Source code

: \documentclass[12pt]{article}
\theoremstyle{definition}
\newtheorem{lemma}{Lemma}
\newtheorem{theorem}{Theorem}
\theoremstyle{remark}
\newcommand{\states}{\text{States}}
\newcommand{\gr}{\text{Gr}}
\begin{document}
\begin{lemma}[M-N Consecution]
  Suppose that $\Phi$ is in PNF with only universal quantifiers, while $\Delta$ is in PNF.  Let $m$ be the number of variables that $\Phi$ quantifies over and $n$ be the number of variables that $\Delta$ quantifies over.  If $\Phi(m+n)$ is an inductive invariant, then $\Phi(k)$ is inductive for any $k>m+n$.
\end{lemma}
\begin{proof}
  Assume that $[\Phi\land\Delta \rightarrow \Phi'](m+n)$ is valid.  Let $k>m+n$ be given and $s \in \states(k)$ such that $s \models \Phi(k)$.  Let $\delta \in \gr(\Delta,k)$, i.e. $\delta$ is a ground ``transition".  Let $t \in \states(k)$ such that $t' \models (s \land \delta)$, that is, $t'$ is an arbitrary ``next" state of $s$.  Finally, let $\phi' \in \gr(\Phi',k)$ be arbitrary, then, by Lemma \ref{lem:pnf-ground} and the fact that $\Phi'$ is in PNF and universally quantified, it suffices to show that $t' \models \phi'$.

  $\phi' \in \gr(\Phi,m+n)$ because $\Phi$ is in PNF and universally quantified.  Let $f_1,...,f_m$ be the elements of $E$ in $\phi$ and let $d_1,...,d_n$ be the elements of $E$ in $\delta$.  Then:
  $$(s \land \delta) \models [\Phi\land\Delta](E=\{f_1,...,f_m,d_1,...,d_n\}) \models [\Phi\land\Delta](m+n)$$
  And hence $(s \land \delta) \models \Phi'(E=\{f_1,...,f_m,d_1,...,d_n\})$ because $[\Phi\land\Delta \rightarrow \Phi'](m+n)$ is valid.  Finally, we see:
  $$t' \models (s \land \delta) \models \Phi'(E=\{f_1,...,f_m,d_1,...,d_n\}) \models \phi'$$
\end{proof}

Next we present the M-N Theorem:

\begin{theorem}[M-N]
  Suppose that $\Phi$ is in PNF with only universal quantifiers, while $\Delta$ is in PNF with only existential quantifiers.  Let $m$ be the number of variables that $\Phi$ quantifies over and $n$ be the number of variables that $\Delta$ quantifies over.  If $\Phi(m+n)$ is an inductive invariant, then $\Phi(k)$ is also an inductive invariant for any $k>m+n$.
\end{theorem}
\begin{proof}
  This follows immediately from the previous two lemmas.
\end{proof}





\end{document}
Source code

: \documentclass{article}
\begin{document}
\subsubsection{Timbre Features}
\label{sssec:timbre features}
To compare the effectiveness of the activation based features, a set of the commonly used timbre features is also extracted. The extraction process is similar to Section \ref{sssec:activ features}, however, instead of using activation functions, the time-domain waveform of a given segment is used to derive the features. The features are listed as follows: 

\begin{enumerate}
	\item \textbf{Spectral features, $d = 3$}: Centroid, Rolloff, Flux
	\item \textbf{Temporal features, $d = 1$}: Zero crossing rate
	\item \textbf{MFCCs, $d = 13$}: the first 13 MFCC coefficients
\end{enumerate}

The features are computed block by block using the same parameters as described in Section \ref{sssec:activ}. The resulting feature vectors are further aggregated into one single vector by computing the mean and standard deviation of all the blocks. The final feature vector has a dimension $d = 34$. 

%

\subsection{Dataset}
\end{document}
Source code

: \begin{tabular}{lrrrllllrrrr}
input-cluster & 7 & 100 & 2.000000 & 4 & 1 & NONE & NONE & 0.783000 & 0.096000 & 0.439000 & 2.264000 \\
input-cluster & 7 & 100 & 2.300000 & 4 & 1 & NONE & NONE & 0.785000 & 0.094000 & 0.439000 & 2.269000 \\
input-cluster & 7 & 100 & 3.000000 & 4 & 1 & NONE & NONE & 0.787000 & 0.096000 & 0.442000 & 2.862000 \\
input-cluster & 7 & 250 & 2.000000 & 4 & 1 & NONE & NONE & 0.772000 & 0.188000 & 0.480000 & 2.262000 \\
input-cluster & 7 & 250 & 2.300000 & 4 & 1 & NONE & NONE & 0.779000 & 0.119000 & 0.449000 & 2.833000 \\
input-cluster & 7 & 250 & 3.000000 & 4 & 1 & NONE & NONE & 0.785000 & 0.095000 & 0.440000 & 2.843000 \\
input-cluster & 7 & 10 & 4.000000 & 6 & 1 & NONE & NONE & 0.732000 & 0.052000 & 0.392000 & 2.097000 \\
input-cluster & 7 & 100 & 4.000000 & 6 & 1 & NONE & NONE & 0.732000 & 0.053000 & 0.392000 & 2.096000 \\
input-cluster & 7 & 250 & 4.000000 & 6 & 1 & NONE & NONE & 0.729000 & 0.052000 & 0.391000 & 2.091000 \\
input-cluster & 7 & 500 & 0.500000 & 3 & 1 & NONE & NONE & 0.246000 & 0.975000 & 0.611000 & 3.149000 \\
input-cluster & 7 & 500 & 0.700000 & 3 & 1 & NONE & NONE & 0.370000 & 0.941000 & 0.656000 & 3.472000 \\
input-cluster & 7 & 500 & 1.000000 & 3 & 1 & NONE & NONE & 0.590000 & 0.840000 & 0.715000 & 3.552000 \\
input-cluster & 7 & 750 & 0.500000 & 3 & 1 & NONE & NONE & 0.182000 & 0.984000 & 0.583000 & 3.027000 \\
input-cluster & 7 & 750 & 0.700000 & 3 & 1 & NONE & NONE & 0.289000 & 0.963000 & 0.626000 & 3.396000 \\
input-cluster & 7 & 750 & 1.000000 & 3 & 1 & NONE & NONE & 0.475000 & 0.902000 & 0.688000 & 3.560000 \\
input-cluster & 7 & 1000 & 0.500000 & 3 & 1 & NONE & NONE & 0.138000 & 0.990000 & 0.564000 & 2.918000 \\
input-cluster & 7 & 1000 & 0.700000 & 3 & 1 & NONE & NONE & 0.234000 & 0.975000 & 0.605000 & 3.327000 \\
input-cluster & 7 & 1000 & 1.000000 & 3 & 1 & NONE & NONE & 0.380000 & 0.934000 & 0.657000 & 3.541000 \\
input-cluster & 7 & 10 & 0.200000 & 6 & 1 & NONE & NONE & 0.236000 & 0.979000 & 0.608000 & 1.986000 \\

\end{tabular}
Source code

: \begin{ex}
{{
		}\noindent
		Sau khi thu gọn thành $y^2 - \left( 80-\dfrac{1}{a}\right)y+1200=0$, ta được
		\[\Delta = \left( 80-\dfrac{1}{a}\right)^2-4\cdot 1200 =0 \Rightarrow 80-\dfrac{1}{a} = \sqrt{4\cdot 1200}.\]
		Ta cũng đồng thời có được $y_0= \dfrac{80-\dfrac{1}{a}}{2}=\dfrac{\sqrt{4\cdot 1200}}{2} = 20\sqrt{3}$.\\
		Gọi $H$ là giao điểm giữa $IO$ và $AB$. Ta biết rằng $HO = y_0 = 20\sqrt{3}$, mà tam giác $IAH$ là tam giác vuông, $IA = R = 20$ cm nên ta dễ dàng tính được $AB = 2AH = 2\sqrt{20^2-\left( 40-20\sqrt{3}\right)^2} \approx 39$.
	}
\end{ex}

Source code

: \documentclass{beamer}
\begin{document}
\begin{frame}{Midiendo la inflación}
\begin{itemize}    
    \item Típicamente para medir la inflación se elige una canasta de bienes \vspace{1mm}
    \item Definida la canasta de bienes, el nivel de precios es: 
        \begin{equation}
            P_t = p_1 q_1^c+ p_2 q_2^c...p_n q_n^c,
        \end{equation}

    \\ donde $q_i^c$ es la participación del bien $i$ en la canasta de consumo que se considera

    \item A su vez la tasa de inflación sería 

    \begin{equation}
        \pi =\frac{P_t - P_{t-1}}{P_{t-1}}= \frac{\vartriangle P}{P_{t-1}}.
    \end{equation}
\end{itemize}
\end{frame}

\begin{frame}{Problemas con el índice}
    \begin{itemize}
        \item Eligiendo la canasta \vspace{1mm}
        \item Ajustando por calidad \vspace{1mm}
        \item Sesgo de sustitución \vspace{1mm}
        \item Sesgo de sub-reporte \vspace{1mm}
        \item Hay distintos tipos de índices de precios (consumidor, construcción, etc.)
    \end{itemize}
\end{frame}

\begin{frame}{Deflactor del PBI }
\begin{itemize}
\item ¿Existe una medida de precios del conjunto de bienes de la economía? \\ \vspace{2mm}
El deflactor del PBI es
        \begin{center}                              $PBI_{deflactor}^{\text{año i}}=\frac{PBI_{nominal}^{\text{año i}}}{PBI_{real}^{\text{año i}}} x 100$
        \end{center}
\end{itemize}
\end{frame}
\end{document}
..............................
*Task description*:
In the entries, some lines may contain the word "itemize". Give how many do, as a number by itself.

*Your response*:
6